I imagine it’s some kind of energy residue; a print, or a memory of a previous household pet.

Other things I have seen over the years have been altogether sadder, stranger, creepier, and I have not wished to see them.

I’m not asking anyone to ‘believe’ in these things. If you see them, then you see them. If you don’t, you don’t, and many don’t. But I hear a lot of stories, quite matter of fact in presentation, from eminently sensible people who are clearly in perfect possession of their marbles.

TC Lethbridge, psychic researcher and academic with a scientific background said, ‘today’s magic is tomorrow’s science,’ and perhaps he was not far off the mark.

 

The world is not only stranger than we know. It is stranger than we CAN know. It is easy to laugh at what we don’t understand. But why should recognizing  the possibilities and the limits of our current understanding be raised as a barrier to enquiry?

Tarot, Runes, our dreams, myths and songs, are some of the many boats we sail for exploring these waters. Some prefer to stay in harbour and not explore these things, and they needn’t. But sometimes it’s not a choice and the current pulls us out.

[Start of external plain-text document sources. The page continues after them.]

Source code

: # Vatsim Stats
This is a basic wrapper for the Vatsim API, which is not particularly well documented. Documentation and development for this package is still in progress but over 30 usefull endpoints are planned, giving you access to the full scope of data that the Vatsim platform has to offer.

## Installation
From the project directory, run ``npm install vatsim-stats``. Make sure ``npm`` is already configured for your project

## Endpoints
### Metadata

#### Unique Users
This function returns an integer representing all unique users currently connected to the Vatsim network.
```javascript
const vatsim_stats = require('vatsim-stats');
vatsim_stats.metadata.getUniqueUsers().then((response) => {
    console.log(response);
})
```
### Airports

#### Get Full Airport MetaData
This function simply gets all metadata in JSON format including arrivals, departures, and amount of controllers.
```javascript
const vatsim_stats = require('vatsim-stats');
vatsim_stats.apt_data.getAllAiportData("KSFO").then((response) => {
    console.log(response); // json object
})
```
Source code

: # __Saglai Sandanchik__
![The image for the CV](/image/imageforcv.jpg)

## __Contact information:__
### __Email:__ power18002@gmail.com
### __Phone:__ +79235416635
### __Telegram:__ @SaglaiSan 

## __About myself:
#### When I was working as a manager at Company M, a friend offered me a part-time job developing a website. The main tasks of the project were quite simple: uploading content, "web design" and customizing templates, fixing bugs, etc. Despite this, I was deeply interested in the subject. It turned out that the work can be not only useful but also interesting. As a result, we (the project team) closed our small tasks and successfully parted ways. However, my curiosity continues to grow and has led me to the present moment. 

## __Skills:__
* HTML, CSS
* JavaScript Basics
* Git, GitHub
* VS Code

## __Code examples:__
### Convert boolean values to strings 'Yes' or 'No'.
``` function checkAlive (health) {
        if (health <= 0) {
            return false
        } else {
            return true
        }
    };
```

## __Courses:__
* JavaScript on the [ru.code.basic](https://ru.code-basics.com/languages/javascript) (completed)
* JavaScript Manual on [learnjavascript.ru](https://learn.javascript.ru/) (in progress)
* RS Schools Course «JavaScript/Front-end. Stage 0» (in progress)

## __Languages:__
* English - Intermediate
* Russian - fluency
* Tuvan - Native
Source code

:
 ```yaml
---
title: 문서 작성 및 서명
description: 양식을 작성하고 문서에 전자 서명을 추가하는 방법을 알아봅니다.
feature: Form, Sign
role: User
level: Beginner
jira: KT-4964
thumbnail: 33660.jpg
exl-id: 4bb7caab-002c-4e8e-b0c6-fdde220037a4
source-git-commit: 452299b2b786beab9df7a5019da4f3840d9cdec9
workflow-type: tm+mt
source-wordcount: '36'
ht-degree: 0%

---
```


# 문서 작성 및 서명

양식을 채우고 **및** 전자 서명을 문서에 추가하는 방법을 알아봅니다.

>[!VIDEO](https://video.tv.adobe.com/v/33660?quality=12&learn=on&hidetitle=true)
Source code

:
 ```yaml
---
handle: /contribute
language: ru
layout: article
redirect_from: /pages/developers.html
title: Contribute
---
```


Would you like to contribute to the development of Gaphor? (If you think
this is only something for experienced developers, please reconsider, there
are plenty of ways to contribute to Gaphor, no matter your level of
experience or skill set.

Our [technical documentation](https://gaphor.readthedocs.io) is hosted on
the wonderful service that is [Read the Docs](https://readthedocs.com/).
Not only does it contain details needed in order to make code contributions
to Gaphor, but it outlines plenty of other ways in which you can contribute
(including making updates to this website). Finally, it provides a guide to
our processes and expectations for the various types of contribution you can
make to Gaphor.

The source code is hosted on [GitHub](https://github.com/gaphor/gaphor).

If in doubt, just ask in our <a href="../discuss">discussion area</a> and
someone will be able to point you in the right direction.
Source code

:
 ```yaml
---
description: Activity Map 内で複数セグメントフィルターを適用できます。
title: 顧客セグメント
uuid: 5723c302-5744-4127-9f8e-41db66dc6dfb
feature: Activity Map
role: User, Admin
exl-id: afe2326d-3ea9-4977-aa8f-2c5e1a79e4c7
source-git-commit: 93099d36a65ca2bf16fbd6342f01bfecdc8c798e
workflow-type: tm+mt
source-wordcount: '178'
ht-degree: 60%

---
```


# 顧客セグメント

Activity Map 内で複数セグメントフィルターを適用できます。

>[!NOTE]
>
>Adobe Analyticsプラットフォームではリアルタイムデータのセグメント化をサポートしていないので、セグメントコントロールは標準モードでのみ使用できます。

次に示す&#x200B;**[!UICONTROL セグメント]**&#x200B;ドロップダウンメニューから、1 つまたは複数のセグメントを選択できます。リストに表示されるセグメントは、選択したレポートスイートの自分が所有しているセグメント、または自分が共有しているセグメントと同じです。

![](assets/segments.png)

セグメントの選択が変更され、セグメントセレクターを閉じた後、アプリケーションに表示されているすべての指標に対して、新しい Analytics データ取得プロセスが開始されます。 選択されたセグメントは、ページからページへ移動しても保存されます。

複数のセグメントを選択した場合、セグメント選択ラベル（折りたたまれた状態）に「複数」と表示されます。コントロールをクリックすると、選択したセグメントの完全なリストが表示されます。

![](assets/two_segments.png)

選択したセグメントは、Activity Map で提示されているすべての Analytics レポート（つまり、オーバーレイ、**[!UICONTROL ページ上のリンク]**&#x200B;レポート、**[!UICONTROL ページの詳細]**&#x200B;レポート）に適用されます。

For all our intellectual achievements and aspirations, resistant to ‘superstition’ or not  ‘we’ remain an instinctive animal. We rely on it for our safety. If someone gives you the creeps, then they give you the creeps, and there’ll be a reason. Police, Emergency Services Personnel, the Military, they all rely on good instinct- or else.

What we call psychic is only an extreme  manifestation of instinct. This is our nature and our default. Factual truth may also be poetic. Stories  come from someone’s experience, and myths and fairy tales from a collective experience. In this sense, however fanciful, even ghost stories contain some essential truth. They do not  lie.

Which Way Home?

‘The hunger for meaning and purpose is nothing less than the human homing instinct — the Fourth Instinct — at work.  But in the tangled maze of history, we have been sidetracked; in the long journey home, we forgot our destination. Indeed, we were told that it does not exist.’ Arianna Huffington.

The Tarot‘s Cards correlating to the Four Major Points Of The Compass are:

Ace of Pentacles = North

Ace of Cups =West

Ace of Wands =South

Ace of Swords= East

But where is ‘home’, beyond it being the people in your life?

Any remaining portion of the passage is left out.